La voie d’abord, en rouge les relais, en vers le dièdre qui permet d’en redescendre en 4 rappels. Entre les deux, un rocher exceptionnel, de l’escalade toujours très raide et parfois un poil athlétique. Quelques mots sur la cotation et l’équipement, pour cette dernière quelques passages nous ont paru un peu sous coté (L2 : 5b -> 5c ; L3 : 6a -> 6a+ ; L4 : 5c -> 6a ; L6 : 5b -> 5c), pour ce dernier, s’il est bon dans les passages en 6a, il laisse ailleurs quelques pas d’un vrai 5b/c assez loin du dernier point avec de bons vols possibles. Mais bon si on est à l’aise dans le 6a et qu’on accepte un certain engagement en tête (caractéristiques qu’Antoine remplies parfaitement) ç’est vraiment une très très jolie voie, on a même trouvé cela majeur dans ce niveau. La suite en images.
Raide donc, ici c’est
coté 6a mais nous on pense le départ plutôt en 6a+
De grandes envolées
dans un rocher coloré splendide.
Le cadre n’est pas mal
non plus, on est dans le cirque du Dard, avec au loin la Grande Casse qui rythme notre ascension.
Le rythme justement il
ne faut pas le perdre et rester concentrer pour aborder ces longueurs exigeantes (ici Antoine au dernier spit de la longueur mais encore pas tout prêt du relais et pourtant ça continue à
grimper…).
Même si on est à 2600
il fait bien chaud aujourd’hui, nos réserves d’eau sont quasi à sec alors on se console en matant de superbes cascades juste derrière le col du Grand Marchet.
Sortie sur l’arête,
ouah le panorama et comme en plus une petite brise nous rafraichie enfin on serait presque les rois du monde…
Le premier rappel donne
une bonne idée de la raideur de la face. Voilà pas de confusion, d’imbroglio, ni de salmigondis, "Méli-mélo" est une voie un poil exigeante mais assurément splendide.
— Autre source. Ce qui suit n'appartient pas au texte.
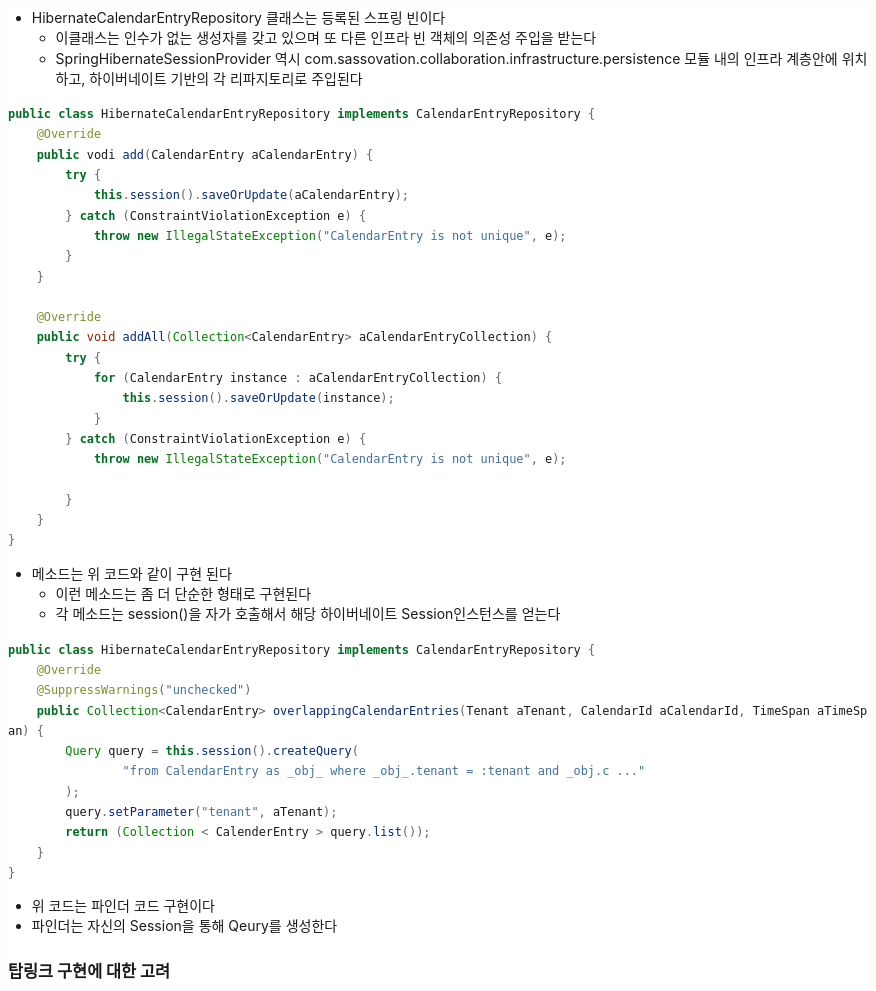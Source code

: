 - HibernateCalendarEntryRepository 클래스는 등록된 스프링 빈이다
    - 이클래스는 인수가 없는 생성자를 갖고 있으며 또 다른 인프라 빈 객체의 의존성 주입을 받는다
    - SpringHibernateSessionProvider 역시 com.sassovation.collaboration.infrastructure.persistence 모듈 내의 인프라 계층안에 위치하고,
      하이버네이트 기반의 각 리파지토리로 주입된다

```java
public class HibernateCalendarEntryRepository implements CalendarEntryRepository {
    @Override
    public vodi add(CalendarEntry aCalendarEntry) {
        try {
            this.session().saveOrUpdate(aCalendarEntry);
        } catch (ConstraintViolationException e) {
            throw new IllegalStateException("CalendarEntry is not unique", e);
        }
    }

    @Override
    public void addAll(Collection<CalendarEntry> aCalendarEntryCollection) {
        try {
            for (CalendarEntry instance : aCalendarEntryCollection) {
                this.session().saveOrUpdate(instance);
            }
        } catch (ConstraintViolationException e) {
            throw new IllegalStateException("CalendarEntry is not unique", e);

        }
    }
}
```

- 메소드는 위 코드와 같이 구현 된다
    - 이런 메소드는 좀 더 단순한 형태로 구현된다
    - 각 메소드는 session()을 자가 호출해서 해당 하이버네이트 Session인스턴스를 얻는다

```java
public class HibernateCalendarEntryRepository implements CalendarEntryRepository {
    @Override
    @SuppressWarnings("unchecked")
    public Collection<CalendarEntry> overlappingCalendarEntries(Tenant aTenant, CalendarId aCalendarId, TimeSpan aTimeSpan) {
        Query query = this.session().createQuery(
                "from CalendarEntry as _obj_ where _obj_.tenant = :tenant and _obj.c ..."
        );
        query.setParameter("tenant", aTenant);
        return (Collection < CalenderEntry > query.list());
    }
}
```

- 위 코드는 파인더 코드 구현이다
- 파인더는 자신의 Session을 통해 Qeury를 생성한다

### 탑링크 구현에 대한 고려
Nous avions déjà fait au
Grand Marchet "Zone interdite" et dans ce cirque "la voie Vion" en face sud du Petit Arcelin, si celles-ci sont certes un peu plus dures dans leurs cotations, elle sont peut être un peu moins
délicates en terme d’engagement.
Il ne nous reste plus
qu’à redescendre sur Pralogan et ses bars acceuillants, non sans un petit coucou au passage au Moriond, montagne beaucoup moins fatigante que le Grand Marchet, mais avec néanmoins une fort belle
voie, "L’Eté indien" qui vaut elle aussi une petite visite.